I am a new member and I have become a member because I am about to submit the largest catering bid I have ever done. It is a formal bid for a 450 person catering For a city chamber gala. They requested passed apps, plated meal to include surf and turf, dessert, linens, and non alcoholic beverages. Cutoff to send it is this Friday at 5pm and once I send it i can not change anything. So questions that I have are, anyone with experience please advise.... 

The email stated a detailed bid. My bid is 10 pages including cover page, menu, letter explaining ourselves a bit, and a detailed breakdown of all the costs. Is that to much?

This is a high Price event with my numbers. For the final price we have come up with $57.73 a person, and a grand total with 450 guests of $25,978.50. our profit will be between $9,000 and $11,000. I know that is a large profit number especially for a single night event. But we run the restaurant at 25% cost. This is over 50%.. Is that to high?? I want to make it worth it... but I want the event more. I am the event manager, so the big boss would need to okay a change but I am just looking to get input from people in the industry that have more experience than I do. 
Thanks in advance for taking a look and giving some input. I will try to be involved with other posts if I feel i can help.


----------



## meezenplaz (Jan 31, 2012)

Welcome to Cheftalk Cory.
If this is your first time doing the public bid thing, then you're entering a whole new dimension,
and all I can say is...
Theres the sign post up ahead....your next stop....the Twilight Zone.
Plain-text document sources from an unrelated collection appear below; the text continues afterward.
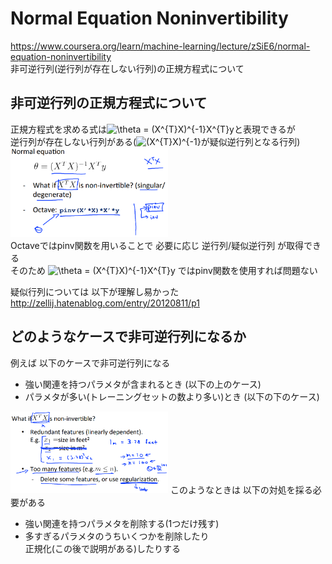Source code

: # Normal Equation Noninvertibility
https://www.coursera.org/learn/machine-learning/lecture/zSiE6/normal-equation-noninvertibility  
非可逆行列(逆行列が存在しない行列)の正規方程式について  

## 非可逆行列の正規方程式について
正規方程式を求める式は<img src="https://latex.codecogs.com/gif.latex?\theta&space;=&space;(X^{T}X)^{-1}X^{T}y" title="\theta = (X^{T}X)^{-1}X^{T}y" />と表現できるが  
逆行列が存在しない行列がある(<img src="https://latex.codecogs.com/gif.latex?(X^{T}X)^{-1}" title="(X^{T}X)^{-1}" />が疑似逆行列となる行列)  
<img src="../../img/02_07_normal_equation_noninvertibility.png" width=50%>  
Octaveではpinv関数を用いることで 必要に応じ 逆行列/疑似逆行列 が取得できる  
そのため <img src="https://latex.codecogs.com/gif.latex?\theta&space;=&space;(X^{T}X)^{-1}X^{T}y" title="\theta = (X^{T}X)^{-1}X^{T}y" /> ではpinv関数を使用すれば問題ない  

疑似行列については 以下が理解し易かった  
http://zellij.hatenablog.com/entry/20120811/p1

## どのようなケースで非可逆行列になるか
例えば 以下のケースで非可逆行列になる  
* 強い関連を持つパラメタが含まれるとき (以下の上のケース)  
* パラメタが多い(トレーニングセットの数より多い)とき (以下の下のケース)  
<img src="../../img/02_07_non_invertibility.png" width=50%>  
このようなときは 以下の対処を採る必要がある  

* 強い関連を持つパラメタを削除する(1つだけ残す)  
* 多すぎるパラメタのうちいくつかを削除したり  
  正規化(この後で説明がある)したりする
Without being too negative, because there IS money to be made, youll discover this can often
be a game. A game of who you know, and inside shenannigans. However, not always.
Why games? Simple. Theres enough money in these type gigs to be able to grease palms,
kickbacks, etc, to easily motivate dishonest practices.
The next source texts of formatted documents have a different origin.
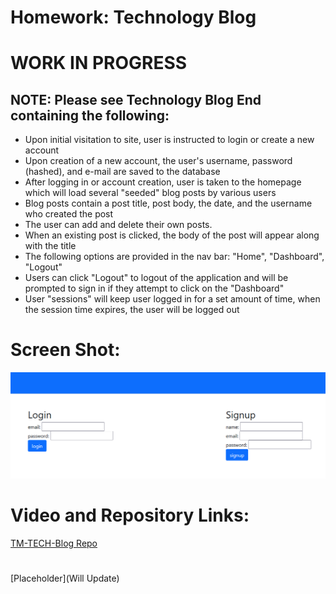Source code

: # Homework: Technology Blog
# WORK IN PROGRESS
## NOTE: Please see Technology Blog End containing the following:

*  Upon initial visitation to site, user is instructed to login or create a new account
*  Upon creation of a new account, the user's username, password (hashed), and e-mail are saved to the database
*  After logging in or account creation, user is taken to the homepage which will load several "seeded" blog posts by various users
*  Blog posts contain a post title, post body, the date, and the username who created the post
*  The user can add and delete their own posts.
*  When an existing post is clicked, the body of the post will appear along with the title
*  The following options are provided in the nav bar: "Home", "Dashboard", "Logout"
*  Users can click "Logout" to logout of the application and will be prompted to sign in if they attempt to click on the "Dashboard"
*  User "sessions" will keep user logged in for a set amount of time, when the session time expires, the user will be logged out

# Screen Shot:  

![Preview](https://github.com/T0930/TECH-Blog/blob/main/images/techblog.png?raw=true)

# Video and Repository Links:
[TM-TECH-Blog Repo](https://github.com/T0930/TECH-Blog)
#
[Placeholder](Will Update)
There are actually 3 different ways thse potentially lucrative public bid gigs tend to work....
1. "The fix is in"
The first variable is, why are they "going out to bid"?
Well that depends on their policies. They might be required to go out to bid every so often.
You know, for fair practices and healthy competitions sake. Now, think about that word for
a minute. REQUIRED. so if theyre genuinely unhappy with their last caterer, theyre probably
excited to be shopping for another. But...what if they ARE happy? Maybe theyve used the
same cater quite a while now, and love em ta death. Very comonly, maybe theyve become
good friends. But now they HAVE to go out to bid. So they go through the motions,
collecting bids, calling in the caters, maybe even a " job walk" meeting, where they show you
all the venue, etc. All for appearances. While the guy they want is a shoe in.
Well how can he be sure hes the lowest bid. A good old fashioned phone call.
This happens more often in gov contracts than people think. We all know this
happens with advertised job openings. Ive personally both benefited by this
practice....and been screwed by it.

2. "We want a good job...not necessarily the cheapest"...
Yeah, right. They collect the bids, sometimes theyll invite bidders to a "public reading" of
all the bids, sometimes not. They often skip past your "resume" pages, make sure youre providing
what they require, then skip right to the price page. They make note of where you "fall in the pack,
highest goes on the bottom, cheapest (even if its TOO cheap) goes on top.
Then when they award to the cheapest, the event is often subpar, theyre not happy, and 
guess what....they go out to bid again.

3. Finally, we have a truly honest, competitive, scenario. And sure, theyre out there.
No inside connection, the client is truly looking for a good reputable company to
take over, for what ever reason.
With this in mind, you want to be somewhere around the middle, or a bit below
of the high low range of bids. This allows you some "wriggle room" , up or down.
In order to do this, you need an idea of whos competing, and how they routinely
fall on the price scale in the industry. That can be easy or hard, depending on
how savvy you already are in the industry.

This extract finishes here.